Once upon a time, I was an art student, then I was an artist, and then an illustrator. Always in watercolour. However, I've had a painting block for nearly four years and one of my things for this year is to pick up things I've neglected - mostly for unavoidable reasons.
Actually, my biggest painting block is with oils - it was my first love when I was a teenager and yet I've only been able to make myself paint one (still unfinished) oil in 25 years. Yes, over two decades. That's some block.
When I was taking photos for my first newsletter, I included a work in progress, Aunty Pat. And I was taken with the light in this picture, as it made a nice portrait. I hunted out some old brushes and paints and set to work before my stupid neurosis could take over. So my studio table was cleared and refilled and a little canvas started.
Here is where I made the first basic error - putting in a warm, creamy brown background, which in hindsight, would have been better as a cool grey or blue. At the time though, it was enough just to be actually painting again and to my surprise, feeling quite happily at home with it.
It went quite well to begin with, until I looked at it later and realised the light was all wrong; in the photo, the light falls from the right, so I painted her that way. But the background is lit from the left. I had forgotten the most basic thing I'd been taught, 'always look for the light'.

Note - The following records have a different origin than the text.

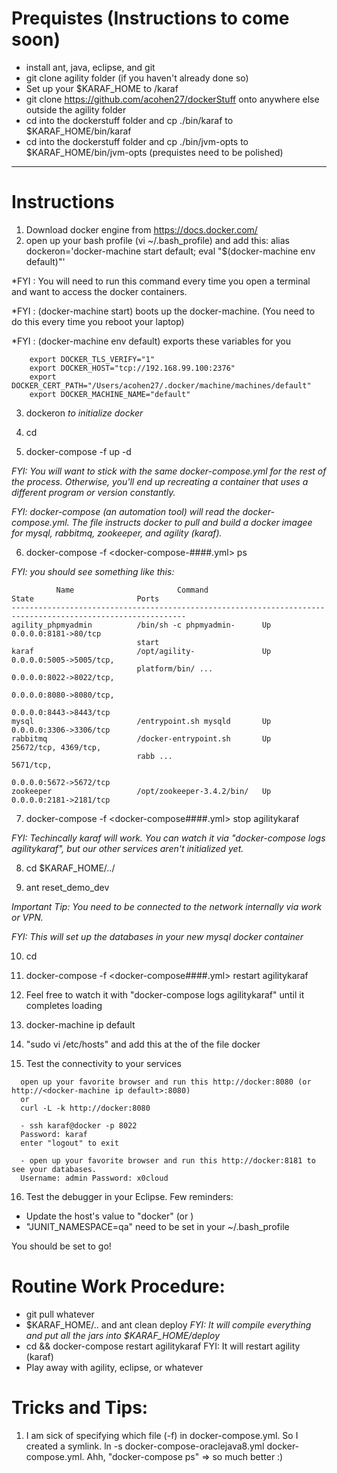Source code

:# Prequistes (Instructions to come soon)
 - install ant, java, eclipse, and git
 - git clone agility folder (if you haven't already done so)
 - Set up your $KARAF_HOME to <git cloned agility folder>/karaf
 - git clone https://github.com/acohen27/dockerStuff onto anywhere else outside the agility folder
 - cd into the dockerstuff folder and cp ./bin/karaf to $KARAF_HOME/bin/karaf
 - cd into the dockerstuff folder and cp ./bin/jvm-opts to $KARAF_HOME/bin/jvm-opts
(prequistes need to be polished)

------------------
# Instructions

1. Download docker engine from https://docs.docker.com/
2. open up your bash profile (vi ~/.bash_profile) and add this:
alias dockeron='docker-machine start default; eval "$(docker-machine env default)"'

*FYI : You will need to run this command every time you open a terminal and want to access the docker containers.

*FYI : (docker-machine start) boots up the docker-machine. (You need to do this every time you reboot your laptop)

*FYI : (docker-machine env default) exports these variables for you
```
	export DOCKER_TLS_VERIFY="1"
	export DOCKER_HOST="tcp://192.168.99.100:2376"
	export DOCKER_CERT_PATH="/Users/acohen27/.docker/machine/machines/default"
	export DOCKER_MACHINE_NAME="default"
```

3. dockeron
*to initialize docker*

4. cd <dockerStuff folder>

5. docker-compose -f <pick a docker-compose.yml you want to work with> up -d

*FYI: You will want to stick with the same docker-compose.yml for the rest of the process. Otherwise, you'll end up recreating a container that uses a different program or version constantly.*

*FYI: docker-compose (an automation tool) will read the docker-compose.yml. The file instructs docker to pull and build a docker imagee for mysql, rabbitmq, zookeeper, and agility (karaf).*

6. docker-compose -f <docker-compose-####.yml> ps 

*FYI: you should see something like this:*
```
          Name                       Command                      State                       Ports           
-------------------------------------------------------------------------------------------------------------
agility_phpmyadmin          /bin/sh -c phpmyadmin-      Up                          0.0.0.0:8181->80/tcp      
                            start                                                                             
karaf                       /opt/agility-               Up                          0.0.0.0:5005->5005/tcp,   
                            platform/bin/ ...                                       0.0.0.0:8022->8022/tcp,   
                                                                                    0.0.0.0:8080->8080/tcp,   
                                                                                    0.0.0.0:8443->8443/tcp    
mysql                       /entrypoint.sh mysqld       Up                          0.0.0.0:3306->3306/tcp    
rabbitmq                    /docker-entrypoint.sh       Up                          25672/tcp, 4369/tcp,      
                            rabb ...                                                5671/tcp,                 
                                                                                    0.0.0.0:5672->5672/tcp    
zookeeper                   /opt/zookeeper-3.4.2/bin/   Up                          0.0.0.0:2181->2181/tcp
```

7. docker-compose -f <docker-compose####.yml> stop agilitykaraf

*FYI: Techincally karaf will work. You can watch it via "docker-compose logs agilitykaraf", but our other services aren't initialized yet.*

8. cd $KARAF_HOME/../

9. ant reset_demo_dev

*Important Tip: You need to be connected to the network internally via work or VPN.*

*FYI: This will set up the databases in your new mysql docker container*

10. cd <dockerStuff folder>

11. docker-compose -f <docker-compose####.yml> restart agilitykaraf

12. Feel free to watch it with "docker-compose logs agilitykaraf" until it completes loading

13. docker-machine ip default

14. "sudo vi /etc/hosts" and add this at the of the file
<docker-machien ip default> docker

15. Test the connectivity to your services
```
  open up your favorite browser and run this http://docker:8080 (or http://<docker-machine ip default>:8080)
  or
  curl -L -k http://docker:8080
```
```
  - ssh karaf@docker -p 8022
  Password: karaf
  enter "logout" to exit
```
```
  - open up your favorite browser and run this http://docker:8181 to see your databases.
  Username: admin Password: x0cloud
```

16. Test the debugger in your Eclipse. Few reminders:
- Update the host's value to "docker" (or <docker-machine ip default>)
- "JUNIT_NAMESPACE=qa" need to be set in your ~/.bash_profile

You should be set to go!

# Routine Work Procedure: 

* git pull whatever
* $KARAF_HOME/.. and ant clean deploy
*FYI: It will compile everything and put all the jars into $KARAF_HOME/deploy*
* cd <path to dockerStuff> && docker-compose restart agilitykaraf
FYI: It will restart agility (karaf)
* Play away with agility, eclipse, or whatever

# Tricks and Tips:

1. I am sick of specifying which file (-f) in docker-compose.yml. So I created a symlink. 
ln -s docker-compose-oraclejava8.yml docker-compose.yml. 
Ahh, "docker-compose ps" => so much better :)

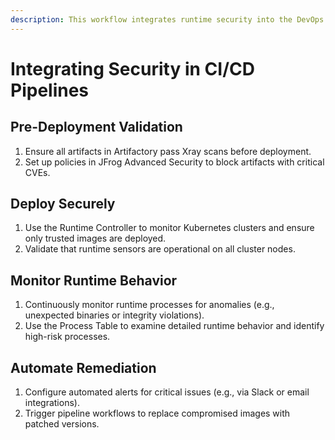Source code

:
 ```yaml
---
description: This workflow integrates runtime security into the DevOps lifecycle.
---
```


# Integrating Security in CI/CD Pipelines

## **Pre-Deployment Validation**

1. Ensure all artifacts in Artifactory pass Xray scans before deployment.
2. Set up policies in JFrog Advanced Security to block artifacts with critical CVEs.

## **Deploy Securely**

1. Use the Runtime Controller to monitor Kubernetes clusters and ensure only trusted images are deployed.
2. Validate that runtime sensors are operational on all cluster nodes.

## **Monitor Runtime Behavior**

1. Continuously monitor runtime processes for anomalies (e.g., unexpected binaries or integrity violations).
2. Use the Process Table to examine detailed runtime behavior and identify high-risk processes.

## **Automate Remediation**

1. Configure automated alerts for critical issues (e.g., via Slack or email integrations).
2. Trigger pipeline workflows to replace compromised images with patched versions.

The next day, I set about correcting it and while it was now pedantically accurate, I had lost the freshness of the paint strokes. However, this was not about doing a perfect picture, it was an exercise to get me painting regularly again.
In putting down a similar background colour and tone, I found it almost impossible to get Aunty Pat's furry (or rather, woolly) head standing out as sharply as I wanted, without bringing in too much white. And then I added too much black (which I rarely used in the past and now I know why) to her foreground ear and it just looked messy and dead, colour wise.
But I persevered, and finished it. I don't like it. I know it's the thing nowadays to be terribly pleased with anything one has created, but I had an old fashioned art training, which taught me strict self criticism, in order to be able to improve. And at the end of the day, I broke my oil painting hoodoo. And that was what it was all about.
I did sign it though.
I envy people who can just pick up a brush and sail away happily. For me, it has been like not being able to eat my favourite food: it is, as they say, complicated and may even sound odd. Nonetheless, my inability to 'just paint' has been very real and frustrating. Like being able to swim well, but not able to enter water and still wanting to swim.
I'm off to spend some kindly given Christmas money on some decent brushes, paints and a couple of canvases. I've got a lot of painting to catch up with. Twenty five years, to be precise.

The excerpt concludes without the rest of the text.